Required action
Going through the material below, output exactly the lines from the one containing "зависит величина урона.**" through the one containing "log for StrykerMutator.Core](/src/Stryker.Core/CHANGELOG.md)", and no pictures.

Dataset records

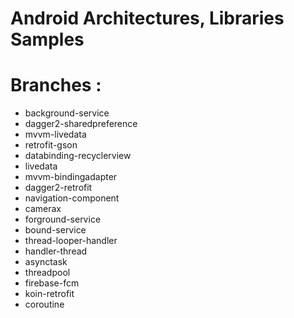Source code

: # Android Architectures, Libraries Samples

# Branches :
* background-service
* dagger2-sharedpreference
* mvvm-livedata
* retrofit-gson
* databinding-recyclerview
* livedata
* mvvm-bindingadapter
* dagger2-retrofit
* navigation-component
* camerax
* forground-service
* bound-service
* thread-looper-handler
* handler-thread
* asynctask
* threadpool
* firebase-fcm
* koin-retrofit
* coroutine
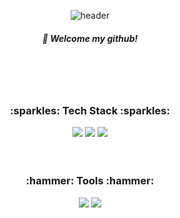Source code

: <div align="center">

![header](https://capsule-render.vercel.app/api?type=cylinder&color=000000&height=150&section=header&text=Yejin&fontColor=ffffff&fontSize=70&animation=fadeIn&fontAlignY=55)
##### :wave: Welcome my github!
</div>
<br>
<br>
<br>

<h3 align="center">:sparkles: Tech Stack :sparkles:</h3>
<div align="center">

   <img src="https://img.shields.io/badge/python-3670A0?style=for-the-badge&logo=python&logoColor=ffdd54" />
   <img src="https://img.shields.io/badge/javascript-F7DF1E.svg?style=for-the-badge&logo=javascript&logoColor=20232a" />
   <img src="https://img.shields.io/badge/html5-E34F26.svg?style=for-the-badge&logo=html5&logoColor=white" />
</div>
<br>
<br>

<h3 align="center">:hammer: Tools :hammer:</h3>
<div align="center">

  <img src="https://img.shields.io/badge/github-181717.svg?style=for-the-badge&logo=github&logoColor=white" />
  <img src="https://img.shields.io/badge/Notion-F3F3F3.svg?style=for-the-badge&logo=notion&logoColor=black" />
</div>
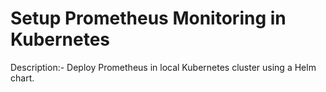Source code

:# Setup Prometheus Monitoring in Kubernetes

Description:- Deploy Prometheus in local Kubernetes cluster using a Helm chart.
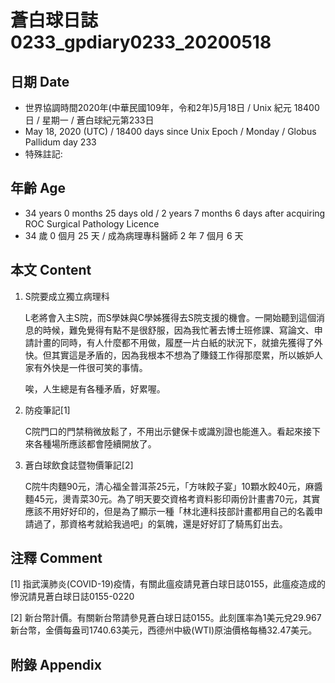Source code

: [_metadata_:encoding]: - "utf-8"
[_metadata_:language]: - "zh-Hant-TW"
[_metadata_:fileformat]: - "markdown"
[_metadata_:MIME_type]: - "text/plain"
[_metadata_:markdown_version]: - "commonmark version 0.29"
[_metadata_:markdown_spec]: - "https://spec.commonmark.org/0.29/"

# 蒼白球日誌0233_gpdiary0233_20200518 #

## 日期 Date ##

* 世界協調時間2020年(中華民國109年，令和2年)5月18日 / Unix 紀元 18400 日 / 星期一 / 蒼白球紀元第233日
* May 18, 2020 (UTC) / 18400 days since Unix Epoch / Monday / Globus Pallidum day 233
* 特殊註記:

## 年齡 Age ##

* 34 years 0 months 25 days old / 2 years 7 months 6 days after acquiring ROC Surgical Pathology Licence
* 34 歲 0 個月 25 天 / 成為病理專科醫師 2 年 7 個月 6 天

## 本文 Content ##

1. S院要成立獨立病理科

    L老將會入主S院，而S學妹與C學姊獲得去S院支援的機會。一開始聽到這個消息的時候，難免覺得有點不是很舒服，因為我忙著去博士班修課、寫論文、申請計畫的同時，有人什麼都不用做，履歷一片白紙的狀況下，就搶先獲得了外快。但其實這是矛盾的，因為我根本不想為了賺錢工作得那麼累，所以嫉妒人家有外快是一件很可笑的事情。

    唉，人生總是有各種矛盾，好累喔。

2. 防疫筆記[1]

    C院門口的門禁稍微放鬆了，不用出示健保卡或識別證也能進入。看起來接下來各種場所應該都會陸續開放了。

3. 蒼白球飲食誌暨物價筆記[2]

    C院牛肉麵90元，清心福全普洱茶25元，「方味餃子宴」10顆水餃40元，麻醬麵45元，燙青菜30元。為了明天要交資格考資料影印兩份計畫書70元，其實應該不用好好印的，但是為了顯示一種「林北連科技部計畫都用自己的名義申請過了，那資格考就給我過吧」的氣魄，還是好好訂了騎馬釘出去。

## 注釋 Comment ##

[1] 指武漢肺炎(COVID-19)疫情，有關此瘟疫請見蒼白球日誌0155，此瘟疫造成的慘況請見蒼白球日誌0155-0220

[2] 新台幣計價。有關新台幣請參見蒼白球日誌0155。此刻匯率為1美元兌29.967新台幣，金價每盎司1740.63美元，西德州中級(WTI)原油價格每桶32.47美元。

## 附錄 Appendix ##
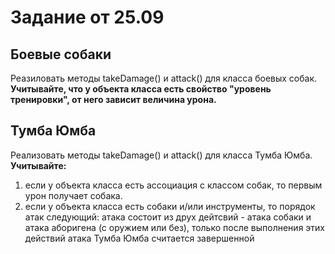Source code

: # Задание от 25.09
## Боевые собаки
Реазиловать методы takeDamage() и attack() для класса боевых собак.  
**Учитывайте, что у объекта класса есть свойство "уровень тренировки", от него зависит величина урона.**

## Тумба Юмба
Реализовать методы takeDamage() и attack() для класса Тумба Юмба.
**Учитывайте:**  
1. если у объекта класса есть ассоциация с классом собак, то первым урон получает собака.
2. если у объекта класса есть собаки и/или инструменты, то порядок атак следующий: атака состоит из друх дейтсвий - атака собаки и атака аборигена (с оружием или без), только после выполнения этих действий атака Тумба Юмба считается завершенной

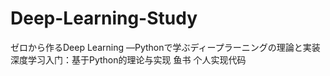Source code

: # Deep-Learning-Study
ゼロから作るDeep Learning ―Pythonで学ぶディープラーニングの理論と実装 深度学习入门：基于Python的理论与实现 鱼书 个人实现代码
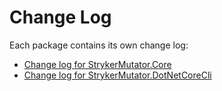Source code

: # Change Log

Each package contains its own change log:

* [Change log for StrykerMutator.Core](/src/Stryker.Core/CHANGELOG.md)
* [Change log for StrykerMutator.DotNetCoreCli](/src/Stryker.CLI/CHANGELOG.md)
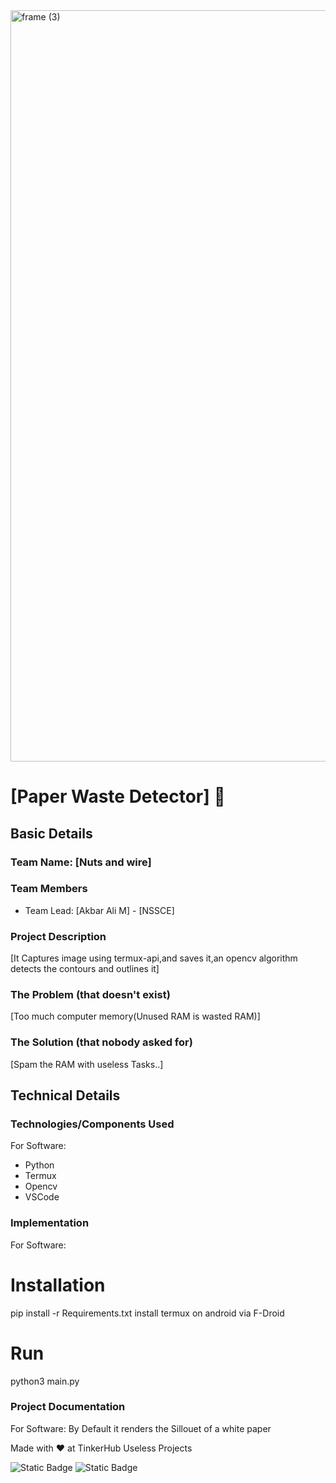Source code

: <img width="3188" height="1202" alt="frame (3)" src="https://github.com/user-attachments/assets/517ad8e9-ad22-457d-9538-a9e62d137cd7" />


# [Paper Waste Detector] 🎯


## Basic Details
### Team Name: [Nuts and wire]


### Team Members
- Team Lead: [Akbar Ali M] - [NSSCE]

### Project Description
[It Captures image using termux-api,and saves it,an opencv algorithm detects the contours and outlines it]

### The Problem (that doesn't exist)
[Too much computer memory(Unused RAM is wasted RAM)]

### The Solution (that nobody asked for)
[Spam the RAM with useless Tasks..]

## Technical Details
### Technologies/Components Used
For Software:
- Python
- Termux
- Opencv
- VSCode

### Implementation
For Software:
# Installation
pip install -r Requirements.txt
install termux on android via F-Droid

# Run
python3 main.py

### Project Documentation
For Software:
By Default it renders the Sillouet of a white paper

Made with ❤️ at TinkerHub Useless Projects 

![Static Badge](https://img.shields.io/badge/TinkerHub-24?color=%23000000&link=https%3A%2F%2Fwww.tinkerhub.org%2F)
![Static Badge](https://img.shields.io/badge/UselessProjects--25-25?link=https%3A%2F%2Fwww.tinkerhub.org%2Fevents%2FQ2Q1TQKX6Q%2FUseless%2520Projects)



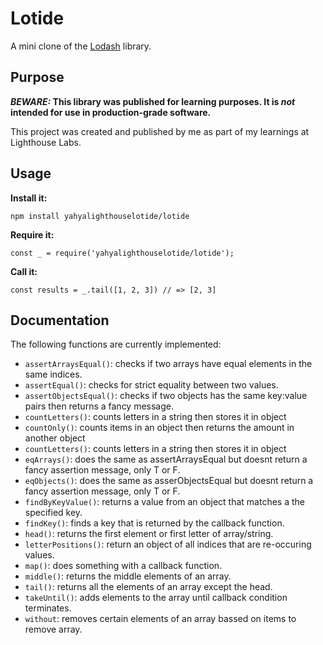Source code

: # Lotide

A mini clone of the [Lodash](https://lodash.com) library.

## Purpose

**_BEWARE:_ This library was published for learning purposes. It is _not_ intended for use in production-grade software.**

This project was created and published by me as part of my learnings at Lighthouse Labs. 

## Usage

**Install it:**

`npm install yahyalighthouselotide/lotide`

**Require it:**

`const _ = require('yahyalighthouselotide/lotide');`

**Call it:**

`const results = _.tail([1, 2, 3]) // => [2, 3]`

## Documentation

The following functions are currently implemented:
* `assertArraysEqual()`: checks if two arrays have equal elements in the same indices.
* `assertEqual()`: checks for strict equality between two values.
* `assertObjectsEqual()`: checks if two objects has the same key:value pairs then returns a fancy message.
* `countLetters()`: counts letters in a string then stores it in object
* `countOnly()`: counts items in an object then returns the amount in another object
* `countLetters()`: counts letters in a string then stores it in object
* `eqArrays()`: does the same as assertArraysEqual but doesnt return a fancy assertion message, only T or F.
* `eqObjects()`: does the same as asserObjectsEqual but doesnt return a fancy assertion message, only T or F.
* `findByKeyValue()`: returns a value from an object that matches a the specified key.
* `findKey()`: finds a key that is returned by the callback function.
* `head()`: returns the first element or first letter of array/string.
* `letterPositions()`: return an object of all indices that are re-occuring values.
* `map()`: does something with a callback function.
* `middle()`: returns the middle elements of an array.
* `tail()`: returns all the elements of an array except the head.
* `takeUntil()`: adds elements to the array until callback condition terminates.
* `without`: removes certain elements of an array bassed on items to remove array.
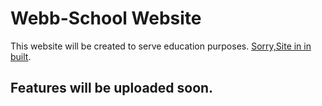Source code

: # Webb-School Website

 This website will be created to serve education purposes. [Sorry,Site in in built]().

## Features will be uploaded soon.

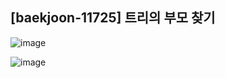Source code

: ## [baekjoon-11725] 트리의 부모 찾기

![image](https://user-images.githubusercontent.com/22045163/108373876-b6ca0400-7243-11eb-9cc2-f36377d877aa.png)

![image](https://user-images.githubusercontent.com/22045163/108373917-bfbad580-7243-11eb-898b-72bfee6cab19.png)
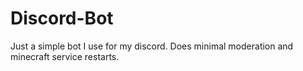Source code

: # Discord-Bot
Just a simple bot I use for my discord. Does minimal moderation and minecraft service restarts.

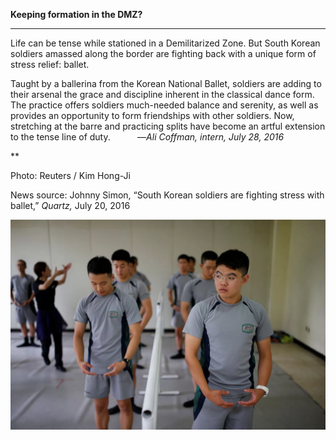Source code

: **Keeping formation in the DMZ?**

****

Life can be tense while stationed in a Demilitarized Zone. But South Korean soldiers amassed along the border are fighting back with a unique form of stress relief: ballet.  

Taught by a ballerina from the Korean National Ballet, soldiers are adding to their arsenal the grace and discipline inherent in the classical dance form. The practice offers soldiers much-needed balance and serenity, as well as provides an opportunity to form friendships with other soldiers. Now, stretching at the barre and practicing splits have become an artful extension to the tense line of duty.           —*Ali Coffman, intern, July 28, 2016*

**

Photo: Reuters / Kim Hong-Ji

News source: Johnny Simon, “South Korean soldiers are fighting stress with ballet,” *Quartz,* July 20, 2016

![](../images/16-7-28_56.8_Soldier-1.png)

Your response
**Учитывайте, что у объекта класса есть свойство "уровень тренировки", от него зависит величина урона.**

## Тумба Юмба
Реализовать методы takeDamage() и attack() для класса Тумба Юмба.
**Учитывайте:**  
1. если у объекта класса есть ассоциация с классом собак, то первым урон получает собака.
2. если у объекта класса есть собаки и/или инструменты, то порядок атак следующий: атака состоит из друх дейтсвий - атака собаки и атака аборигена (с оружием или без), только после выполнения этих действий атака Тумба Юмба считается завершенной

Source code

: # Deep-Learning-Study
ゼロから作るDeep Learning ―Pythonで学ぶディープラーニングの理論と実装 深度学习入门：基于Python的理论与实现 鱼书 个人实现代码
Source code

: # Change Log

Each package contains its own change log:

* [Change log for StrykerMutator.Core](/src/Stryker.Core/CHANGELOG.md)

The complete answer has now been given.